Russia has suspended the import of dairy products from Kyrgyzstan after the chairman of Kyrgyzstan’s National Commission for the State Language and Language Policies, Kanybek Osmonaliev, said his country is ready to start working on switching the Kyrgyz language from Cyrillic to a Latin-based alphabet.

Russia’s agriculture products watchdog, Rosselkhoznadzor, said in a statement on April 21 that the move was made following the inspection of Kyrgyz dairy products and milk farms last week, which revealed an “inefficiency” in control by Kyrgyz dairy companies over product quality. No specific issues were mentioned.

Russia has for years used Rosselkhoznadzor as a blunt foreign policy instrument against former Soviet states whose actions Moscow dislikes. Russia has banned food and drinks from Armenia, Belarus, Georgia, Moldova, and Ukraine during periods of increased bilateral tensions.
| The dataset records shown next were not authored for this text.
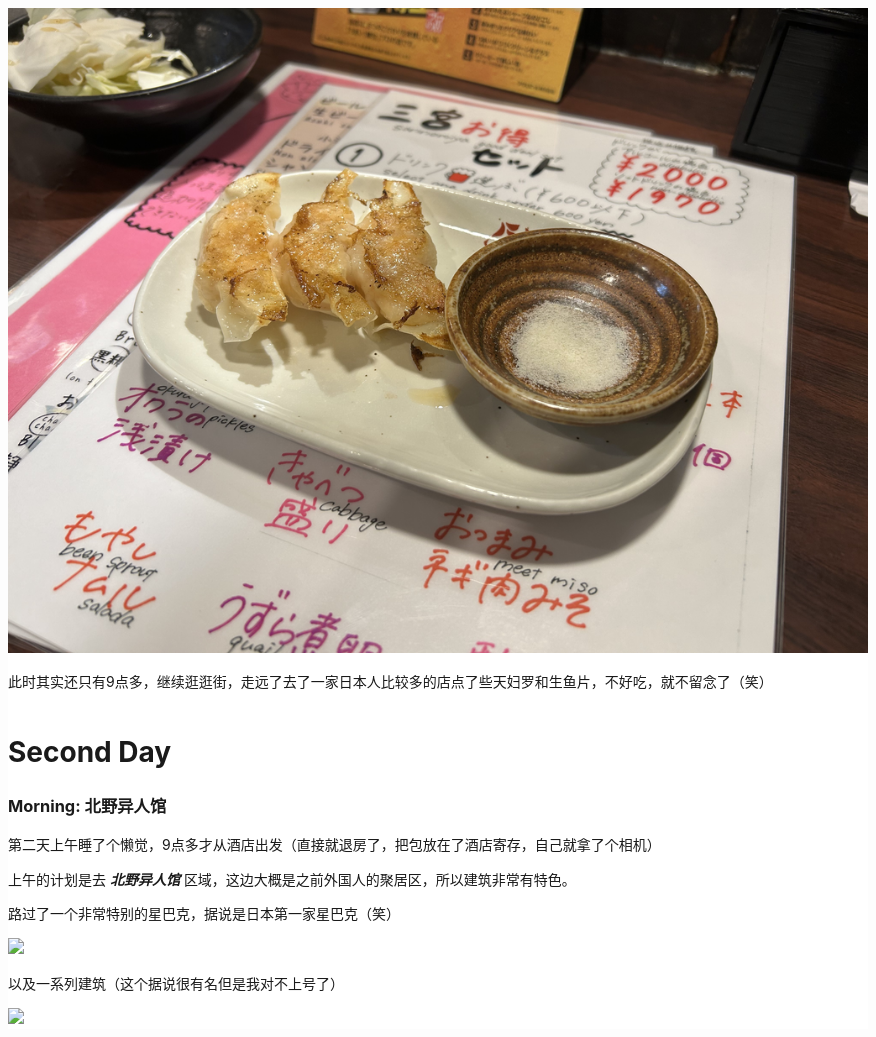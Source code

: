 ![](/images/2025-09-13/japan.1.37.jpg)

此时其实还只有9点多，继续逛逛街，走远了去了一家日本人比较多的店点了些天妇罗和生鱼片，不好吃，就不留念了（笑）

# Second Day

### Morning: 北野异人馆

第二天上午睡了个懒觉，9点多才从酒店出发（直接就退房了，把包放在了酒店寄存，自己就拿了个相机）

上午的计划是去 ***北野异人馆*** 区域，这边大概是之前外国人的聚居区，所以建筑非常有特色。

路过了一个非常特别的星巴克，据说是日本第一家星巴克（笑）

![](/images/2025-09-13/japan.2.04.jpg)

以及一系列建筑（这个据说很有名但是我对不上号了）

![](/images/2025-09-13/japan.2.03.jpg)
Those countries have described Moscow’s actions as economic sanctions.

A day before the suspension was announced, Kyrgyz President Sadyr Japarov met with Osmonaliev and harshly criticized him for his April 19 statement about the necessity for the Kyrgyz language to switch from Cyrillic to a Latin-based alphabet, an issue that has irritated Moscow.

The move to shift to Latin script was in part driven by political considerations in order to distance the Turkic-speaking nations from years of Russian influence and develop a stronger national identity.

In Kazakhstan, the process of switching to the Latin alphabet has been going on since 2017, when former President Nursultan Nazarbaev first instructed the government to work on the transition of the Kazakh alphabet to a Latin-based variant by 2025.

In Uzbekistan, two alphabets, Latin- and Cyrillic-based, were used in parallel from 1993, but as of January 1, 2023, only the Latin variant has been used by official entities.

Another Central Asian nation, Turkmenistan, fully switched from the Cyrillic script to Latin in 1993, while Azerbaijan, a Turkic-speaking former Soviet republic in the South Caucasus, replaced its Cyrillic-based alphabet with the current Latin-based script on December 25, 1991.